Local leaders and champions of the long-awaited 40 Prado Homeless Services Center celebrated the completion of San Luis Obispo’s new facility, a project that has been discussed for more than 20 years.
The $5.7 million center is on track to open in early October with the finishing touches of furniture, fixtures and equipment still waiting to be installed.
“Once the center is completely ready to go, we want to start serving people as quickly as possible,” said Jim Famalette, the chief operating officer of Community Action Partnership of San Luis Obispo County, which will oversee operations. “We don’t want to wait a single day to open our doors.”
A benefit of the new facility, Famalette said, is that it will provide many services in one place, offering beds for up to 150 people, including separate sleeping rooms for men, women, families and those with fragile medication conditions.
Other amenities include 14 animal kennels, 50 bike parking spaces, 86 car parking spots, a commercial kitchen and commercial laundry room where clients can wash their clothes for free.
The 20,000-square foot facility, located on a 3-acre property on Prado Road, is designed for specific daytime services as well as nighttime shelter in a separate wing of the building.
It will make efficient use of the space, Famalette said, consolidating the services of the Maxine Lewis Shelter and Prado Day Center in one location.
The facility has spaces for Community Health Center exam rooms, a computer room to help people look for jobs, and areas for mental health, drug and alcohol, and veteran services.
“One of the challenges for families in particular is that people would have to get across town to transition between daytime and nighttime services at Prado and Maxine Lewis,” Famalette said. “Literally, mothers were pushing strollers to walk across town. Now, it’s all in one place.”
Several local politicians spoke at Monday’s ceremony, including Congressman Salud Carbajal, county Supervisor Debbie Arnold, SLO Mayor Heidi Harmon and SLO Vice Mayor Carlyn Christianson, along with representatives from the offices of Assemblyman Jordan Cunningham and Sen. Bill Monning.

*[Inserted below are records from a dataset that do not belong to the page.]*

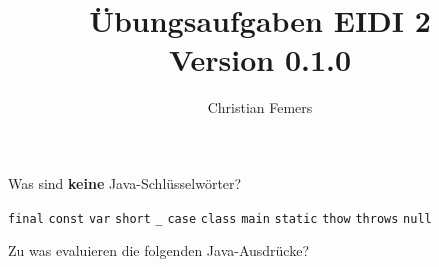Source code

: \documentclass[11pt]{exam} %
\title{Übungsaufgaben EIDI 2 \\ \small \color{magenta}Version 0.1.0}
\author{Christian Femers}
\newcommand{\code}[1]{\texttt|#1|}
\begin{document}
\maketitle

\begin{questions}
\question Was sind \textbf{keine} Java-Schlüsselwörter?
\begin{checkboxes}
\choice \texttt{final}
\CorrectChoice \texttt{const}
\CorrectChoice \texttt{var}
\choice \texttt{short}
\CorrectChoice \texttt{\_}
\choice \texttt{case}
\choice \texttt{class}
\CorrectChoice \texttt{main}
\choice \texttt{static}
\choice \texttt{thow}
\choice \texttt{throws}
\CorrectChoice \texttt{null}
\end{checkboxes}
\question Zu was evaluieren die folgenden Java-Ausdrücke? 
\end{questions}
\end{document}
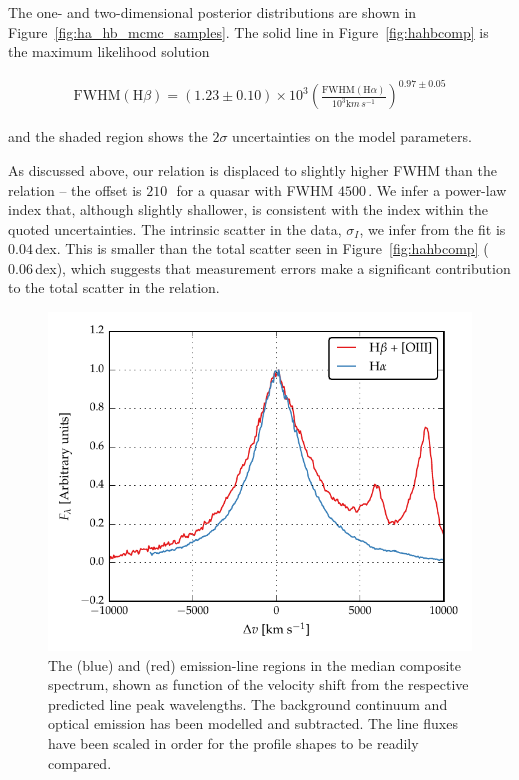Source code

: The one- and two-dimensional posterior distributions are shown in Figure~\ref{fig:ha_hb_mcmc_samples}. 
The solid line in Figure~\ref{fig:hahbcomp} is the maximum likelihood solution

\begin{eqnarray}
  \label{eq:ha2hb}
  \mathrm{FWHM}(\mathrm{H}\beta) = \left( 1.23 \pm 0.10 \right) \times 10^3 \left( \frac{\mathrm{FWHM}(\mathrm{H}\alpha)}{10^3 {\mathrm km\,s^{-1}}} \right)^{0.97 \pm 0.05}
\end{eqnarray}

\noindent and the shaded region shows the $2\sigma$ uncertainties on the model parameters.

As discussed above, our relation is displaced to slightly higher \hb FWHM than the \citet{greene05b} relation -- the offset is $210$\,\kms\, for a quasar with \ha FWHM $4500$\,\kms.  
We infer a power-law index that, although slightly shallower, is consistent with the \citet{greene05b} index within the quoted uncertainties. 
The intrinsic scatter in the data, $\sigma_I$, we infer from  the fit is $0.04$\,dex. 
This is smaller than the total scatter seen in Figure~\ref{fig:hahbcomp} ($0.06$\,dex), which suggests that measurement errors make a significant contribution to the total scatter in the relation. 

\begin{figure}
    \centering 
    \includegraphics[width=0.8\linewidth]{figures/chapter03/ha_hb_composite.pdf} 
    \caption[{The \ha and \hb emission-line regions in the median composite spectrum, shown as function of the velocity shift from the respective predicted line peak wavelengths.}]{The \ha (blue) and \hb (red) emission-line regions in the median composite spectrum, shown as function of the velocity shift from the respective predicted line peak wavelengths. The background continuum and optical  emission has been modelled and subtracted. The line fluxes have been scaled in order for the profile shapes to be readily compared.}
    \label{fig:balmer_composite}
\end{figure}

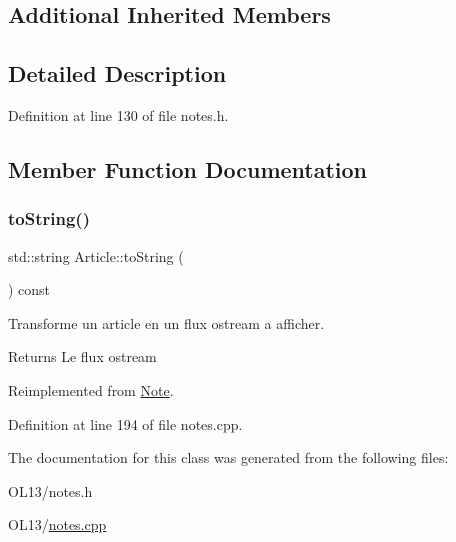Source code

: \subsection*{Additional Inherited Members}


\subsection{Detailed Description}


Definition at line 130 of file notes.\+h.



\subsection{Member Function Documentation}
\mbox{\label{class_article_ae40d268ecffbaaa549968a81ea609ba4}} 
\subsubsection{\texorpdfstring{to\+String()}{toString()}}
{\footnotesize\ttfamily std\+::string Article\+::to\+String (\begin{DoxyParamCaption}{ }\end{DoxyParamCaption}) const\hspace{0.3cm}{\ttfamily [virtual]}}



Transforme un article en un flux ostream a afficher. 

\begin{DoxyReturn}{Returns}
Le flux ostream 
\end{DoxyReturn}


Reimplemented from \hyperlink{class_note_a1bd4acfbde0b71d05fd7d4ca889bca2b}{Note}.



Definition at line 194 of file notes.\+cpp.



The documentation for this class was generated from the following files\+:\begin{DoxyCompactItemize}
\item 
O\+L13/notes.\+h\item 
O\+L13/\hyperlink{notes_8cpp}{notes.\+cpp}\end{DoxyCompactItemize}
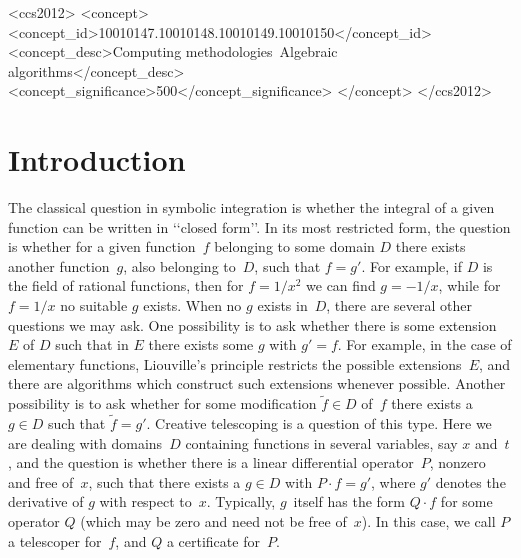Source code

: \documentclass{sig-alternate-05-2015}
\begin{document}
\begin{CCSXML}
<ccs2012>
<concept>
<concept_id>10010147.10010148.10010149.10010150</concept_id>
<concept_desc>Computing methodologies~Algebraic algorithms</concept_desc>
<concept_significance>500</concept_significance>
</concept>
</ccs2012>
\end{CCSXML}






\section{Introduction}\label{SECT:intro}

The classical question in symbolic integration is whether the integral of
a given function can be written in \lq\lq closed form\rq\rq. In its most restricted form,
the question is whether for a given function~$f$ belonging to some domain $D$
there exists another function~$g$, also belonging to~$D$, such that $f=g'$. For
example, if $D$ is the field of rational functions, then for $f=1/x^2$ we can
find $g=-1/x$, while for $f=1/x$ no suitable $g$ exists. When no $g$ exists
in~$D$, there are several other questions we may ask. One possibility is to ask
whether there is some extension~$E$ of $D$ such that in $E$ there exists some
$g$ with $g'=f$. For example, in the case of elementary functions, Liouville's
principle restricts the possible extensions~$E$, and there are algorithms which
construct such extensions whenever possible. Another possibility is
to ask whether for some modification $\tilde f\in D$ of~$f$ there exists a $g\in
D$ such that $\tilde f=g'$. Creative telescoping is a question of this
type. Here we are dealing with domains~$D$ containing functions in several
variables, say $x$ and~$t$, and the question is whether there is a linear
differential operator~$P$, nonzero and free of~$x$, such that there exists a
$g\in D$ with $P\cdot f=g'$, where $g'$ denotes the derivative of $g$ with
respect to~$x$. Typically, $g$~itself has the form $Q\cdot f$ for some operator
$Q$ (which may be zero and need not be free of~$x$). In this case, we call $P$
a telescoper for~$f$, and $Q$ a certificate for~$P$.
\end{document}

“With the growing price of housing, many of us are just a paycheck away from being homeless,” Carbajal said. “So, today it is such a great accomplishment to bring together the resources in the community to be able to provide that stability and the type of services needed to help people get by.”
Arnold said that she is happy to see the culmination of hard work come to fruition.
“This project has seen ups and downs, and it took a lot of hard work to find a site,” Arnold said. “But we saw two agencies, RTA (Regional Transit Authority) and CAPSLO, come together to find benefits for both. This entire 9-acre property is just part of what’s to come, and on the other side there will one day be a new (RTA) maintenance yard and bus system.”
Community donations contributed to more than 80 percent of the funding for the new 40 Prado center, and a group of about 100 political, nonprofit, community and business advocates collaborated to make the center a reality.
The center likely will offer nighttime services for a couple of weeks before offering the full range of daytime services as the staff gets adjusted to the new operations, coordinators said.